### What the task requires
Nothing but the lines below between the line holding "So it's sort" and the line holding "Love that of", inclusive, should appear in the answer, each set down exactly.

### Dataset
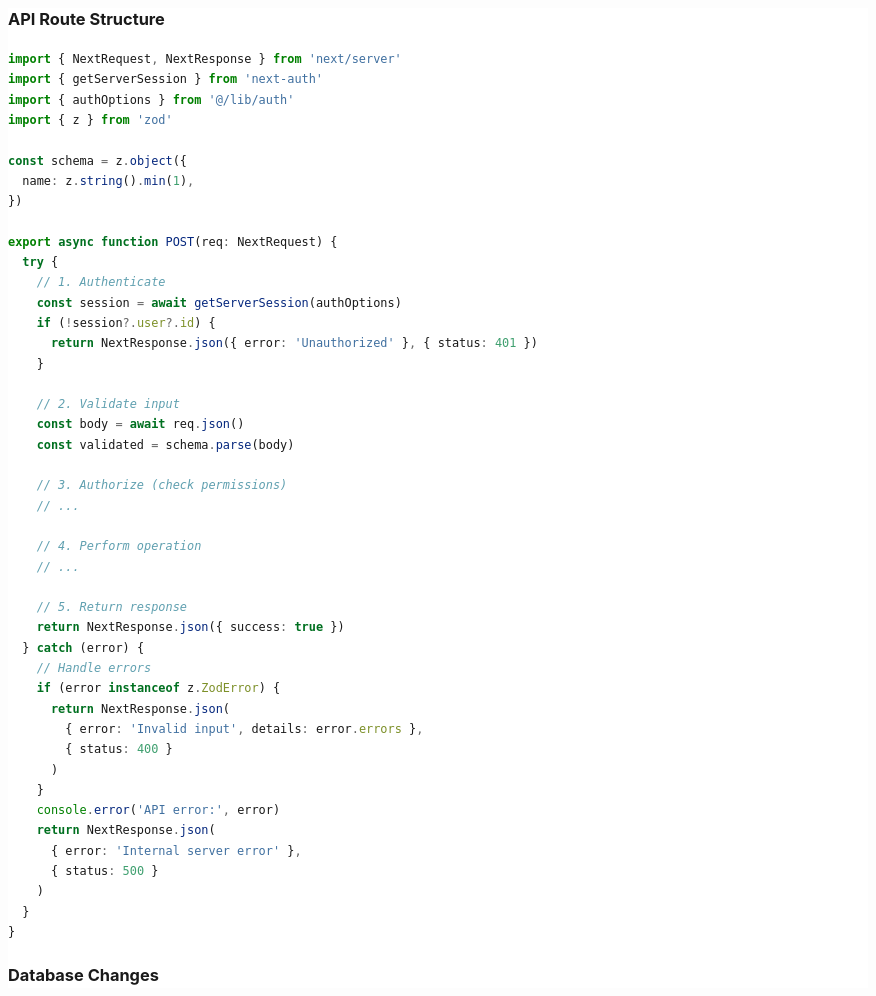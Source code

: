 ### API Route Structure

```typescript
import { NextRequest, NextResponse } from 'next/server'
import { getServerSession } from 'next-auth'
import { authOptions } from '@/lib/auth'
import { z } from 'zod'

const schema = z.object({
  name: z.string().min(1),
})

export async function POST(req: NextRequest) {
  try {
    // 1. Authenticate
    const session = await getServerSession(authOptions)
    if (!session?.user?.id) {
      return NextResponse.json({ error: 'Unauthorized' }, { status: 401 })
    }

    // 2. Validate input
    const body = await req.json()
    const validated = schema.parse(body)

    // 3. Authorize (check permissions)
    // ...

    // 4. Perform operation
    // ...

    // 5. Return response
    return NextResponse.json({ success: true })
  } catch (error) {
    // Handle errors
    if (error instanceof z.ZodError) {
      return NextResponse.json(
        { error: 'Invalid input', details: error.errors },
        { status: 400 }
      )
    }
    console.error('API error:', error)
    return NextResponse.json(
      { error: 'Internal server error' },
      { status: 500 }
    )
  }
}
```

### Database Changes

==

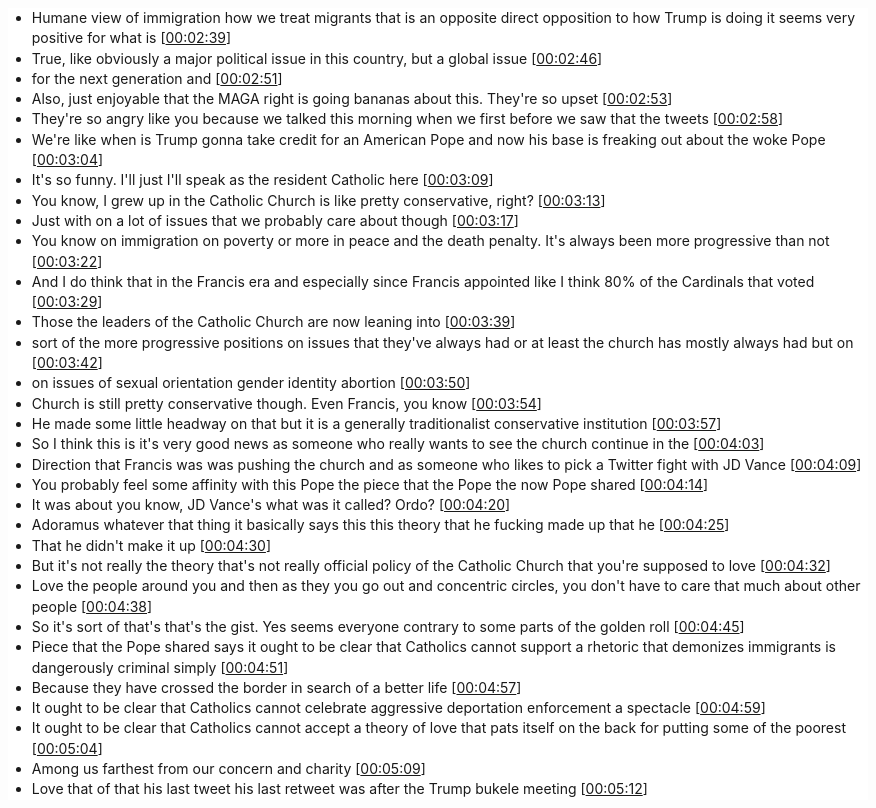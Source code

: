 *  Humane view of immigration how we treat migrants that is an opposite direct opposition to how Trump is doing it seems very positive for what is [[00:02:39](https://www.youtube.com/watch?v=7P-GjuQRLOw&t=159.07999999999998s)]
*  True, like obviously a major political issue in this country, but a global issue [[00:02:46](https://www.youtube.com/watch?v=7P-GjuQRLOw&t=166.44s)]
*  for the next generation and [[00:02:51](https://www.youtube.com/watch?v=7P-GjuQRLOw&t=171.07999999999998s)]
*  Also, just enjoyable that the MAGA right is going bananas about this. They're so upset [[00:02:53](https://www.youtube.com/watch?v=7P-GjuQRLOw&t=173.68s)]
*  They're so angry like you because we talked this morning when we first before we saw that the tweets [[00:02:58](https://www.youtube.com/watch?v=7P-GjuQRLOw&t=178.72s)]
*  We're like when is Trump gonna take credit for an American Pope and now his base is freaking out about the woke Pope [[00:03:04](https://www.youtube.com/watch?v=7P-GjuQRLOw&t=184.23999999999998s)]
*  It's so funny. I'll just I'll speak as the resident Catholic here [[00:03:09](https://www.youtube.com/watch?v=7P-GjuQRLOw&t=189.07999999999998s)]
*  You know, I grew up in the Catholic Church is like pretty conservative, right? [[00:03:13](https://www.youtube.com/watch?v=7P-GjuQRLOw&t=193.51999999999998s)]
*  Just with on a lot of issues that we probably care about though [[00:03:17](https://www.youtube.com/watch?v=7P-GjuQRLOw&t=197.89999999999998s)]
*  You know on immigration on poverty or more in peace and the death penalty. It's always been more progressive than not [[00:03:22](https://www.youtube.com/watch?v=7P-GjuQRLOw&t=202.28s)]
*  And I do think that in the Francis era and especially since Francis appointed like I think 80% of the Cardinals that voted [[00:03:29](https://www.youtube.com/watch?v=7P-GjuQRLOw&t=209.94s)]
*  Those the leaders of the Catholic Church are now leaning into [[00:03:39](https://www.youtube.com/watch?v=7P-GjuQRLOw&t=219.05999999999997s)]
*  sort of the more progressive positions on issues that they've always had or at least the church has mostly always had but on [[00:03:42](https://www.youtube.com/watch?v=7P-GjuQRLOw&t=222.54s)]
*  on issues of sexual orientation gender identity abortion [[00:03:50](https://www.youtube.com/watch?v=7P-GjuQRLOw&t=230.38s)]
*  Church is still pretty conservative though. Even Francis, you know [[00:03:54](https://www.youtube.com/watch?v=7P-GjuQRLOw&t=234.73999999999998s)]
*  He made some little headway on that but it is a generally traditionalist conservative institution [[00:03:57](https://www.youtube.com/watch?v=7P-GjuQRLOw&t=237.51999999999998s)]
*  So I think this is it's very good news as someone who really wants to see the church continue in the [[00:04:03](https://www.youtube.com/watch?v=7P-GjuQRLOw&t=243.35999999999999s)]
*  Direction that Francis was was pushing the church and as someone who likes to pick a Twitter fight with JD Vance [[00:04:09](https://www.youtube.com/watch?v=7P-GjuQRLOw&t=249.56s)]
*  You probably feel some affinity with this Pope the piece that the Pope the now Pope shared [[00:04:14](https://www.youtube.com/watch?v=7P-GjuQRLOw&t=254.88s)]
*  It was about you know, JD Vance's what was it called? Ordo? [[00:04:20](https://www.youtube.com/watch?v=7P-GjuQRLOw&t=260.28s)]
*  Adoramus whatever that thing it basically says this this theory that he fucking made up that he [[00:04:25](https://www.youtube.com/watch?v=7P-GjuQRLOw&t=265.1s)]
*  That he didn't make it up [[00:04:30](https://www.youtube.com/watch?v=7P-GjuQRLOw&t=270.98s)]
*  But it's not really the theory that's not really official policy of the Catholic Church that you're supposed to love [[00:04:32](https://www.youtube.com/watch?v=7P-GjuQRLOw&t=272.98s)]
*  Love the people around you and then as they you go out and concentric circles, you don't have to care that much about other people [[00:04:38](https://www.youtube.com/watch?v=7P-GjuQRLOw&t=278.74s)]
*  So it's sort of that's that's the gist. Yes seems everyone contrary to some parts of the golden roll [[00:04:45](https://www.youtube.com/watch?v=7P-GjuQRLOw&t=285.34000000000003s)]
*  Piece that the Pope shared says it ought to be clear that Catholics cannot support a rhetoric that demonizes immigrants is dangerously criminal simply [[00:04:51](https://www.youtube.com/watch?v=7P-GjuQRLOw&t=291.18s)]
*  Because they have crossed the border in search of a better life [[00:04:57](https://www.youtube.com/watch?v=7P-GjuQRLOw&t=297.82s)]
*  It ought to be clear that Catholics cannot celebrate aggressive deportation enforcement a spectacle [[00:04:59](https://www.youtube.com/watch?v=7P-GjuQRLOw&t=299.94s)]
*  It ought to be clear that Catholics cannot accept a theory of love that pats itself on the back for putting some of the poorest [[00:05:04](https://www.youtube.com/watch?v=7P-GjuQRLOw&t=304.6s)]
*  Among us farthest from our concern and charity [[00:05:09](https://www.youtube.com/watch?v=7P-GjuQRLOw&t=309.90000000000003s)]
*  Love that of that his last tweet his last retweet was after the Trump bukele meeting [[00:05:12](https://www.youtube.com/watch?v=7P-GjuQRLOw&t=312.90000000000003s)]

---

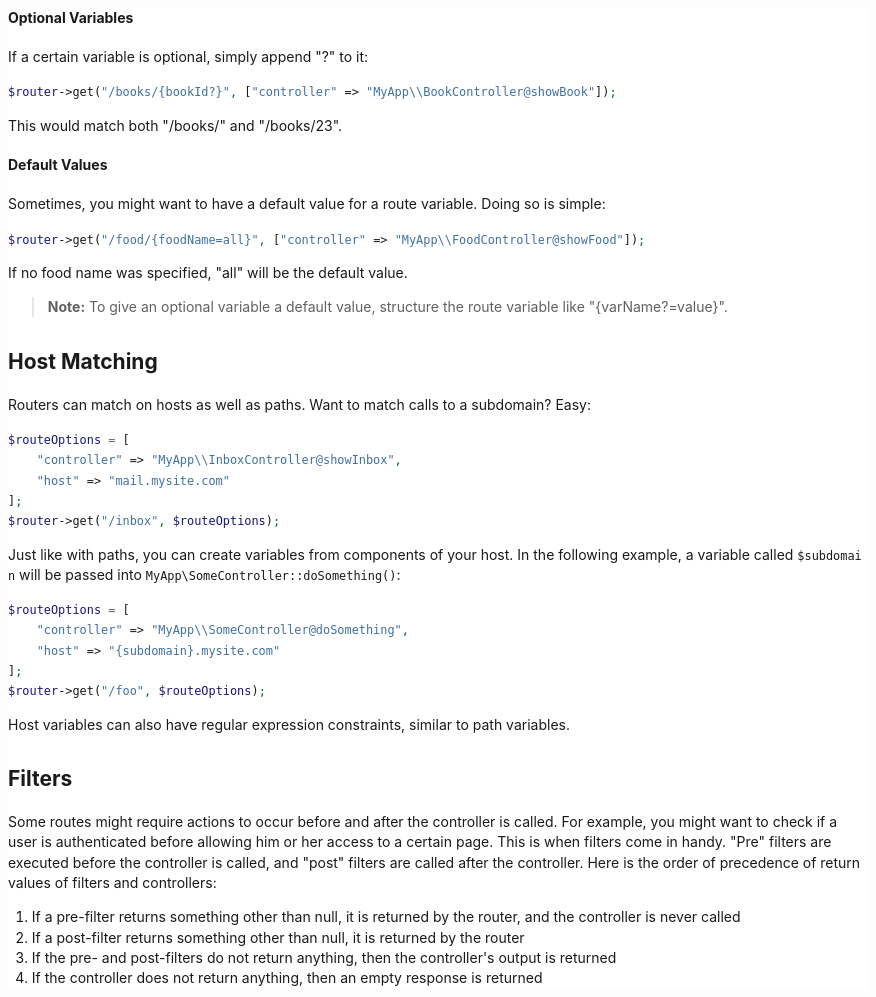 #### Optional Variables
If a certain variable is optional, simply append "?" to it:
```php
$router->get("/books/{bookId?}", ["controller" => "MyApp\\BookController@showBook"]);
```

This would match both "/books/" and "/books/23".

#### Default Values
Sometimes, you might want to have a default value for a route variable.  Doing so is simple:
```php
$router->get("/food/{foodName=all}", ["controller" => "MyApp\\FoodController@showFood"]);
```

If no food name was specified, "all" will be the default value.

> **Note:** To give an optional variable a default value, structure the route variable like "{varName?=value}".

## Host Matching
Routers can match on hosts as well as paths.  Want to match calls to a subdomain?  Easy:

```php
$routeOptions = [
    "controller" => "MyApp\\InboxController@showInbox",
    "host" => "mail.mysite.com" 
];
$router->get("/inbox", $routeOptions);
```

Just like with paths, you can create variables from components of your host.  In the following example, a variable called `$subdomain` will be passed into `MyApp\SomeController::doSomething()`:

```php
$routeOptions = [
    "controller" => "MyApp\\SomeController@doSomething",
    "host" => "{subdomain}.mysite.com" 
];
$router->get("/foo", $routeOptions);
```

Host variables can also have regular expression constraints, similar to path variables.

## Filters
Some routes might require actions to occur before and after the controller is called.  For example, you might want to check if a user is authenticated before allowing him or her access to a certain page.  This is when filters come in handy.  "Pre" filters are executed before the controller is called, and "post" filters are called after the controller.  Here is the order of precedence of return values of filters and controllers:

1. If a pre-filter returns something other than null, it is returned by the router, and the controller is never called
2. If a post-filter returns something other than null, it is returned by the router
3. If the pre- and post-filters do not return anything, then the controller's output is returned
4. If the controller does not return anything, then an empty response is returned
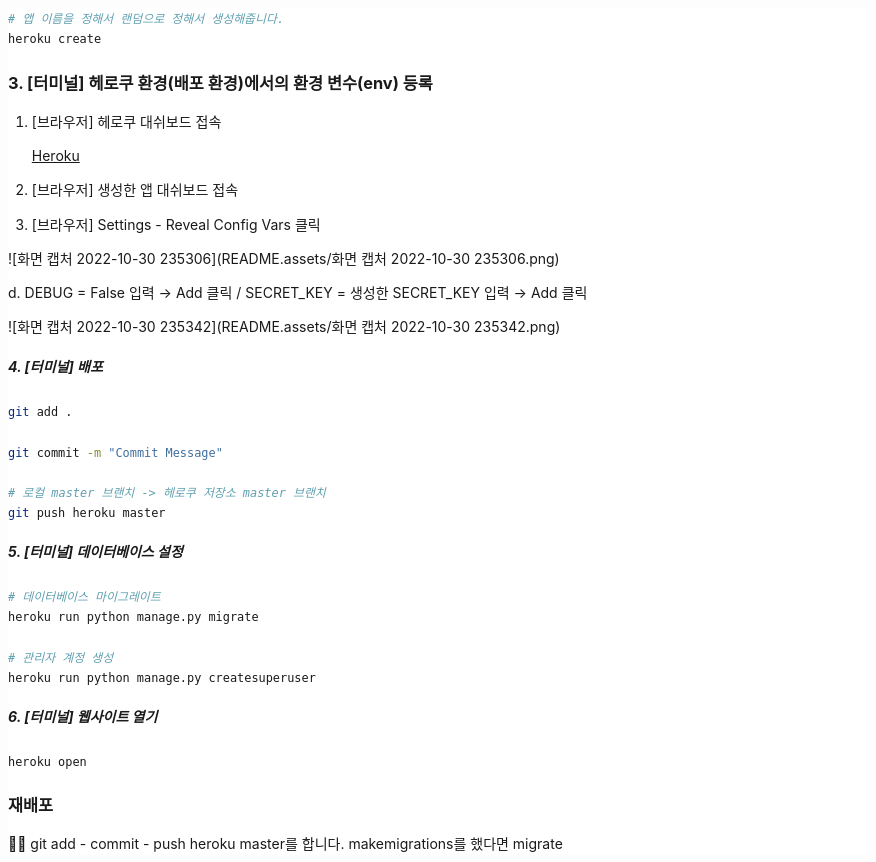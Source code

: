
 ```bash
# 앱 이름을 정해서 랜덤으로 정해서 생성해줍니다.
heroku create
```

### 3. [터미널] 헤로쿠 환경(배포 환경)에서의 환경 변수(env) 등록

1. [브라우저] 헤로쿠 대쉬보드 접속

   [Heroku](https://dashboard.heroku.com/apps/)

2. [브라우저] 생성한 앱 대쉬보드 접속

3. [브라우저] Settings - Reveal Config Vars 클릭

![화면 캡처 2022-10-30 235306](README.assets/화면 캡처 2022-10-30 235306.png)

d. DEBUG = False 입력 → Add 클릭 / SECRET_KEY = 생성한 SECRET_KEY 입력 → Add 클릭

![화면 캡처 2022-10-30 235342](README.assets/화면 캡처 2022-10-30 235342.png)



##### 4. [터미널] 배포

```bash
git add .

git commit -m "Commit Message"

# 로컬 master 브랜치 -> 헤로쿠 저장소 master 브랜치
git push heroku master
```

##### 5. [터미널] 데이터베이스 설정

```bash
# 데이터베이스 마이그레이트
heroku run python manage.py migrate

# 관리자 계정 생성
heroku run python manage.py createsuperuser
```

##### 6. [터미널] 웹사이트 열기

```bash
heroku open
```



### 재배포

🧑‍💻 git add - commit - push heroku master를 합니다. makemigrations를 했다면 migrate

### Answer to the exercise
*  So it's sort of that's that's the gist. Yes seems everyone contrary to some parts of the golden roll [[00:04:45](https://www.youtube.com/watch?v=7P-GjuQRLOw&t=285.34000000000003s)]
*  Piece that the Pope shared says it ought to be clear that Catholics cannot support a rhetoric that demonizes immigrants is dangerously criminal simply [[00:04:51](https://www.youtube.com/watch?v=7P-GjuQRLOw&t=291.18s)]
*  Because they have crossed the border in search of a better life [[00:04:57](https://www.youtube.com/watch?v=7P-GjuQRLOw&t=297.82s)]
*  It ought to be clear that Catholics cannot celebrate aggressive deportation enforcement a spectacle [[00:04:59](https://www.youtube.com/watch?v=7P-GjuQRLOw&t=299.94s)]
*  It ought to be clear that Catholics cannot accept a theory of love that pats itself on the back for putting some of the poorest [[00:05:04](https://www.youtube.com/watch?v=7P-GjuQRLOw&t=304.6s)]
*  Among us farthest from our concern and charity [[00:05:09](https://www.youtube.com/watch?v=7P-GjuQRLOw&t=309.90000000000003s)]
*  Love that of that his last tweet his last retweet was after the Trump bukele meeting [[00:05:12](https://www.youtube.com/watch?v=7P-GjuQRLOw&t=312.90000000000003s)]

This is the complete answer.